[Plain-text document sources]
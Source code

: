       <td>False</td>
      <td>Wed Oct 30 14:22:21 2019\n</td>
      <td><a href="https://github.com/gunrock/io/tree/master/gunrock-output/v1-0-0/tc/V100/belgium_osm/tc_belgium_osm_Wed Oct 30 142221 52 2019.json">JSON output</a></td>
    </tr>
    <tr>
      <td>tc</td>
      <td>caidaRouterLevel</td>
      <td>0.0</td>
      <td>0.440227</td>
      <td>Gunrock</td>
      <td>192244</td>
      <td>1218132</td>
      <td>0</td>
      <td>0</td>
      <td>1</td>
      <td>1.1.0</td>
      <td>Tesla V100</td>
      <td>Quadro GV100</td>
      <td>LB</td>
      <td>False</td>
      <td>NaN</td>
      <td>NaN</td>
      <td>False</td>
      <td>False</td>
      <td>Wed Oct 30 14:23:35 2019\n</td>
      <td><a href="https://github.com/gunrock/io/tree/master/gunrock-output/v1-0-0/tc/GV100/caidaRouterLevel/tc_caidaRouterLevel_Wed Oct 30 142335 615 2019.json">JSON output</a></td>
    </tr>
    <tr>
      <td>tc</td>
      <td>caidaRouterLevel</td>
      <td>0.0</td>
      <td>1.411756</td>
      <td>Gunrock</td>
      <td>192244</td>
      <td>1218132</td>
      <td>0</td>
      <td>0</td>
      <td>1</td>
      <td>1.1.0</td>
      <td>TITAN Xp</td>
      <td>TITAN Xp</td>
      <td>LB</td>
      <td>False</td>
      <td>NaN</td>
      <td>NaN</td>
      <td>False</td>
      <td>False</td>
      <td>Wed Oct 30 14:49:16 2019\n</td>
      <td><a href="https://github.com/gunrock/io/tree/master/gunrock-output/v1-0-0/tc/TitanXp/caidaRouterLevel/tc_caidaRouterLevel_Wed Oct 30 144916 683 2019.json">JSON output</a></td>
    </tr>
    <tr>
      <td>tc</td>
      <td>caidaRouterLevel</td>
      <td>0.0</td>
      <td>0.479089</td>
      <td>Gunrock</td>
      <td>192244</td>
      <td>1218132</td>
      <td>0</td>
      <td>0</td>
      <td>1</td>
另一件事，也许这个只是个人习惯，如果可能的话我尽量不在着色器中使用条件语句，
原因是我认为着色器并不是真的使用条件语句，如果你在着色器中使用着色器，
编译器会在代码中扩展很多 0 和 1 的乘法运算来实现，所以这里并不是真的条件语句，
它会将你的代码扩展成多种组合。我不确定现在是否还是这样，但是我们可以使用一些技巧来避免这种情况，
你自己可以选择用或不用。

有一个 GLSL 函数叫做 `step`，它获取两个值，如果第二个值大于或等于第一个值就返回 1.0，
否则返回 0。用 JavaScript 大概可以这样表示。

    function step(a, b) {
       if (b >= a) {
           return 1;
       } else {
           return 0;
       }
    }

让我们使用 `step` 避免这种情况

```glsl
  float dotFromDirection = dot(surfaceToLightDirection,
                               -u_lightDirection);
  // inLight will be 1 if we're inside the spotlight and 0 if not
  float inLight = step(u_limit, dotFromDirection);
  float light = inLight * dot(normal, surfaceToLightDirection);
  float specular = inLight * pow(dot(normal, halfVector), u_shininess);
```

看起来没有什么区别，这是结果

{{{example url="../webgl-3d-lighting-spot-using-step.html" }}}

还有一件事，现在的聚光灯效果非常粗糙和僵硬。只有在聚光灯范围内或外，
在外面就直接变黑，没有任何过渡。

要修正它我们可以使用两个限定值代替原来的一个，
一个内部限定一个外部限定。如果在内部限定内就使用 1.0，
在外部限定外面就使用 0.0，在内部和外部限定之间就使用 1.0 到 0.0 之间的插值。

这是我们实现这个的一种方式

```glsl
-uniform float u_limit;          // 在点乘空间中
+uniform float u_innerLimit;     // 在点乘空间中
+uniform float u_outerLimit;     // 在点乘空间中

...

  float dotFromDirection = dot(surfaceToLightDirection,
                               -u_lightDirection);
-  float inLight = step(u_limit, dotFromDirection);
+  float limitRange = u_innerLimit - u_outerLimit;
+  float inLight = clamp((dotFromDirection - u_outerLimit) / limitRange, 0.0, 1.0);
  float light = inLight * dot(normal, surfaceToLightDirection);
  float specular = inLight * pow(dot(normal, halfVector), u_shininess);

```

HOW TO COMPLETE THIS TASK =
Up to and including the line with "<td>Wed Oct 30 14:49:16 2019\n</td>", write out the records above exactly, starting from their first line.

OUTPUT OF THE EXERCISE =
Source code

:       <td>False</td>
      <td>Wed Oct 30 14:22:21 2019\n</td>
      <td><a href="https://github.com/gunrock/io/tree/master/gunrock-output/v1-0-0/tc/V100/belgium_osm/tc_belgium_osm_Wed Oct 30 142221 52 2019.json">JSON output</a></td>
    </tr>
    <tr>
      <td>tc</td>
      <td>caidaRouterLevel</td>
      <td>0.0</td>
      <td>0.440227</td>
      <td>Gunrock</td>
      <td>192244</td>
      <td>1218132</td>
      <td>0</td>
      <td>0</td>
      <td>1</td>
      <td>1.1.0</td>
      <td>Tesla V100</td>
      <td>Quadro GV100</td>
      <td>LB</td>
      <td>False</td>
      <td>NaN</td>
      <td>NaN</td>
      <td>False</td>
      <td>False</td>
      <td>Wed Oct 30 14:23:35 2019\n</td>
      <td><a href="https://github.com/gunrock/io/tree/master/gunrock-output/v1-0-0/tc/GV100/caidaRouterLevel/tc_caidaRouterLevel_Wed Oct 30 142335 615 2019.json">JSON output</a></td>
    </tr>
    <tr>
      <td>tc</td>
      <td>caidaRouterLevel</td>
      <td>0.0</td>
      <td>1.411756</td>
      <td>Gunrock</td>
      <td>192244</td>
      <td>1218132</td>
      <td>0</td>
      <td>0</td>
      <td>1</td>
      <td>1.1.0</td>
      <td>TITAN Xp</td>
      <td>TITAN Xp</td>
      <td>LB</td>
      <td>False</td>
      <td>NaN</td>
      <td>NaN</td>
      <td>False</td>
      <td>False</td>
      <td>Wed Oct 30 14:49:16 2019\n</td>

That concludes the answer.